Extracted data entries
•••••
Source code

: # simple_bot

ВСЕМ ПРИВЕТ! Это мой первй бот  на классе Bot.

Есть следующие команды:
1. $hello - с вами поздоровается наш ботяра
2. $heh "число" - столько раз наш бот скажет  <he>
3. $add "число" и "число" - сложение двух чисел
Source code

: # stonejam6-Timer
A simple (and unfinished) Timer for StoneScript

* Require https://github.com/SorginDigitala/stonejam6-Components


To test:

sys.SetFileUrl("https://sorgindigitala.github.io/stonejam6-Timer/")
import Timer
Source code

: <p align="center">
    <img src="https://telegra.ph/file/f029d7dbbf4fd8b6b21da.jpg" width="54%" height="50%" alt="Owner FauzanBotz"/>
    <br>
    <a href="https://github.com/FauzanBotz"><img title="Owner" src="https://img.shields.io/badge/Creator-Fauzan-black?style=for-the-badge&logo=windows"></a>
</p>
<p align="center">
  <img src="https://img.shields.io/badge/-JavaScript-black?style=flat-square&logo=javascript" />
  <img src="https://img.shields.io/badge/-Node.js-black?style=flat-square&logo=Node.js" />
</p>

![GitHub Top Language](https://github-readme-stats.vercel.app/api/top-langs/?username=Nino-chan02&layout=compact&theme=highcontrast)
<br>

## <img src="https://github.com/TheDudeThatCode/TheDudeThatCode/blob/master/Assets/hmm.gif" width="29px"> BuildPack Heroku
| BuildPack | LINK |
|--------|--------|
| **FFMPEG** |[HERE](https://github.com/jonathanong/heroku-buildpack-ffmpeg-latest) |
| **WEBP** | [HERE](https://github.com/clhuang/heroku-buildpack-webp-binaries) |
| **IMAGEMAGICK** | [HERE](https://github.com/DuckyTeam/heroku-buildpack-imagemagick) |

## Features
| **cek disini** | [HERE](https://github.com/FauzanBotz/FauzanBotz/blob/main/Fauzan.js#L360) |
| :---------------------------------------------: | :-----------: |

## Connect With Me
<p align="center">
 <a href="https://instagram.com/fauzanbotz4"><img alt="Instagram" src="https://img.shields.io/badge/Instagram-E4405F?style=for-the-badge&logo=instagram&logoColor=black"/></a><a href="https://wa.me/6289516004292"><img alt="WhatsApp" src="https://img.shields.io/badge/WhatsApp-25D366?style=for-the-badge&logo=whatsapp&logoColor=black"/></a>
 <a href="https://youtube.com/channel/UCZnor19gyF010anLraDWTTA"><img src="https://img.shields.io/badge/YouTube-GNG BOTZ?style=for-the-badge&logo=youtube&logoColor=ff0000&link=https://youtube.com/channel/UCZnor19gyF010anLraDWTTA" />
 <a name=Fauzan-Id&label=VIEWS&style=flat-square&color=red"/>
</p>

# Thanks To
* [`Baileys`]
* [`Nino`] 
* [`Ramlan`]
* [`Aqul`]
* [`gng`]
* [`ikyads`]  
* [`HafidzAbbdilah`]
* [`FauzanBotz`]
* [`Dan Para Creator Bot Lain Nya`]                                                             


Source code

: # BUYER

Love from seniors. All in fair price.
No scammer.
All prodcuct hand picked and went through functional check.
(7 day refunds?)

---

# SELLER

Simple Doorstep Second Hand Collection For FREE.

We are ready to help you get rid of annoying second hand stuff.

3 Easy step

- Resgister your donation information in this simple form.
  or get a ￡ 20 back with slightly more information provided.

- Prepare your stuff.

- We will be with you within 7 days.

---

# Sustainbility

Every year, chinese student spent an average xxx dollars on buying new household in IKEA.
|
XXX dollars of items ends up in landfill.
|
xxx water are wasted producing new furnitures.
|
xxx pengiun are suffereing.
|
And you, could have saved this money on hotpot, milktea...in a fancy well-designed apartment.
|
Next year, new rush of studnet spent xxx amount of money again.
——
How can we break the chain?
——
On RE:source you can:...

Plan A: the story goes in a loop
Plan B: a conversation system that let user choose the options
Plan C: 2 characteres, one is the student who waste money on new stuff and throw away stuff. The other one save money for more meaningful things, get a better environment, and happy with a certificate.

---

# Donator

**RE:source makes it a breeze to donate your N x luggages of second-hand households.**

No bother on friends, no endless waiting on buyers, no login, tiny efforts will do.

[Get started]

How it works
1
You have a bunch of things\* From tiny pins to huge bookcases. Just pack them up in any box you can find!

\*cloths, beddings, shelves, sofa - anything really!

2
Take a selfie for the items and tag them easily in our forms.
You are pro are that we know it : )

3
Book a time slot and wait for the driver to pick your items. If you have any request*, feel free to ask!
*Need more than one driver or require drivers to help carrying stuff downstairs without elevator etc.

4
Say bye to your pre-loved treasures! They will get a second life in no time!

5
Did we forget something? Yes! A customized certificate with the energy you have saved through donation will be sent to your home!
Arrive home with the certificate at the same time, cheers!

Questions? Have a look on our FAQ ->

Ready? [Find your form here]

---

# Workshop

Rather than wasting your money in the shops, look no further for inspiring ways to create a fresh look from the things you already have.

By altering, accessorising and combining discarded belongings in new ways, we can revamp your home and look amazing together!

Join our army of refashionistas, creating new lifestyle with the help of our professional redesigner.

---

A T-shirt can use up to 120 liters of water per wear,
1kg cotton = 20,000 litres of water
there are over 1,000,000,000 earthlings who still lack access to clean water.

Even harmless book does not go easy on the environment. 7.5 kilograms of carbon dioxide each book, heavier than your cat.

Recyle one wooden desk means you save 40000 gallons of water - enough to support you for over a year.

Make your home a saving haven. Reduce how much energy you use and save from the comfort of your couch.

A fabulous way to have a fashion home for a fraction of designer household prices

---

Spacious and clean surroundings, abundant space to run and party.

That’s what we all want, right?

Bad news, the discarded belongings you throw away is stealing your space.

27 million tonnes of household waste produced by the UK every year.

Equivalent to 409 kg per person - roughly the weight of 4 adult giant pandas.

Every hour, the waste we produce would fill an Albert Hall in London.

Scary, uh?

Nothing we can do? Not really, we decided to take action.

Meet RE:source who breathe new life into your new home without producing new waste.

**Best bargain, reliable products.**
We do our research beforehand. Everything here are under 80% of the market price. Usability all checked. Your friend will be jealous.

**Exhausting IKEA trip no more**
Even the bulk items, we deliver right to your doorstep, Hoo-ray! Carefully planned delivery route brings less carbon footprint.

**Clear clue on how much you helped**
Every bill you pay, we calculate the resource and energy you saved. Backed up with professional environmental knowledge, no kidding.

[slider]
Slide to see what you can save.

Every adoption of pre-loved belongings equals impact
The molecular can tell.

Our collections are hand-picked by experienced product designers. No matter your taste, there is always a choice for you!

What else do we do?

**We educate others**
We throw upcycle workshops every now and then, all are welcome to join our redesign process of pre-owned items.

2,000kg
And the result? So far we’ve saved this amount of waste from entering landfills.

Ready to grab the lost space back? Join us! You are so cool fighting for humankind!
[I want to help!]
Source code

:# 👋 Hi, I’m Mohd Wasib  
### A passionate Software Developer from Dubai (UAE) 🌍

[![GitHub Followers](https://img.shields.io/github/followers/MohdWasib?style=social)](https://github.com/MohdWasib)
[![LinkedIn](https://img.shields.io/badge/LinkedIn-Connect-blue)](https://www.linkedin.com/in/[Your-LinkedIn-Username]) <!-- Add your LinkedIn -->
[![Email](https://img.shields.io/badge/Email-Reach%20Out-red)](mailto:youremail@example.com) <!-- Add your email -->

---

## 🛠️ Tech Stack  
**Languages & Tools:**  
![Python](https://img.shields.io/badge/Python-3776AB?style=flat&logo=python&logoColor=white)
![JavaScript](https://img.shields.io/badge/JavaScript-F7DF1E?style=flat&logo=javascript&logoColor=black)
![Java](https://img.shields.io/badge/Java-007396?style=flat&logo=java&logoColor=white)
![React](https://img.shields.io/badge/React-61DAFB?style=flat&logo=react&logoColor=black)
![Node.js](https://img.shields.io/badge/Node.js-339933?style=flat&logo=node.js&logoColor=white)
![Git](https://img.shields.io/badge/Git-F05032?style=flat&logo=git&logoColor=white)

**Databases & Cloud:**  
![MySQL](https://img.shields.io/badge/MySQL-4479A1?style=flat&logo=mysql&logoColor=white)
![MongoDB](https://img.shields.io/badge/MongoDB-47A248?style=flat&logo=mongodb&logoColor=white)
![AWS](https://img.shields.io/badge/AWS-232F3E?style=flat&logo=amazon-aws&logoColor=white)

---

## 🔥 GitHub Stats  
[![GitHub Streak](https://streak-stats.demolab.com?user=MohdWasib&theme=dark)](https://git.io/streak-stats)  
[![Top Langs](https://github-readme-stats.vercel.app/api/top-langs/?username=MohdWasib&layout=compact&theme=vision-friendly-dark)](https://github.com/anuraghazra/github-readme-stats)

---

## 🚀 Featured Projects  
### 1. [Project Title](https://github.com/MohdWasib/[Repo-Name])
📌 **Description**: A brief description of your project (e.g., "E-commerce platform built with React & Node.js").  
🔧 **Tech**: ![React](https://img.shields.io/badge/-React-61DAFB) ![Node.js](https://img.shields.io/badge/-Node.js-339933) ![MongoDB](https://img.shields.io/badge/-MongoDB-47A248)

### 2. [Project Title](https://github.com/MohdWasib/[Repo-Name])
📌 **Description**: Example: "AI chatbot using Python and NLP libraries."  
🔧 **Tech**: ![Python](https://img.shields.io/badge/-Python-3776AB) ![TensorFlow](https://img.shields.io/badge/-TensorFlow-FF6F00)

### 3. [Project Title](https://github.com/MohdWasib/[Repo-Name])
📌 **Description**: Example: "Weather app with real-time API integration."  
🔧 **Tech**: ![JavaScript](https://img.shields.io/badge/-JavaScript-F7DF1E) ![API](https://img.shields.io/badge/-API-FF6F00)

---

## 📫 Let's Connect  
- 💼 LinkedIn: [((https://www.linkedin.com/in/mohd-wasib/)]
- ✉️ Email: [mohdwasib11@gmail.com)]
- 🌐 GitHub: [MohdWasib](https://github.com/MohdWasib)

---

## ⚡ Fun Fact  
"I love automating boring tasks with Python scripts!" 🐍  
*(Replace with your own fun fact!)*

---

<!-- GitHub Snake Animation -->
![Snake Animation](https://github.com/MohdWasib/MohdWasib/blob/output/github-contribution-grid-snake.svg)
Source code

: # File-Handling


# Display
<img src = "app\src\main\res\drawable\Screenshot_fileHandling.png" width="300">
•••••
TASK BRIEF - Output, from the data above, the lines from the line with "without elevator etc." to the line with "Nothing we can" exactly as they stand, both ends included and nothing else.

YOUR SOLUTION -
*Need more than one driver or require drivers to help carrying stuff downstairs without elevator etc.

4
Say bye to your pre-loved treasures! They will get a second life in no time!

5
Did we forget something? Yes! A customized certificate with the energy you have saved through donation will be sent to your home!
Arrive home with the certificate at the same time, cheers!

Questions? Have a look on our FAQ ->

Ready? [Find your form here]

---

# Workshop

Rather than wasting your money in the shops, look no further for inspiring ways to create a fresh look from the things you already have.

By altering, accessorising and combining discarded belongings in new ways, we can revamp your home and look amazing together!

Join our army of refashionistas, creating new lifestyle with the help of our professional redesigner.

---

A T-shirt can use up to 120 liters of water per wear,
1kg cotton = 20,000 litres of water
there are over 1,000,000,000 earthlings who still lack access to clean water.

Even harmless book does not go easy on the environment. 7.5 kilograms of carbon dioxide each book, heavier than your cat.

Recyle one wooden desk means you save 40000 gallons of water - enough to support you for over a year.

Make your home a saving haven. Reduce how much energy you use and save from the comfort of your couch.

A fabulous way to have a fashion home for a fraction of designer household prices

---

Spacious and clean surroundings, abundant space to run and party.

That’s what we all want, right?

Bad news, the discarded belongings you throw away is stealing your space.

27 million tonnes of household waste produced by the UK every year.

Equivalent to 409 kg per person - roughly the weight of 4 adult giant pandas.

Every hour, the waste we produce would fill an Albert Hall in London.

Scary, uh?

Nothing we can do? Not really, we decided to take action.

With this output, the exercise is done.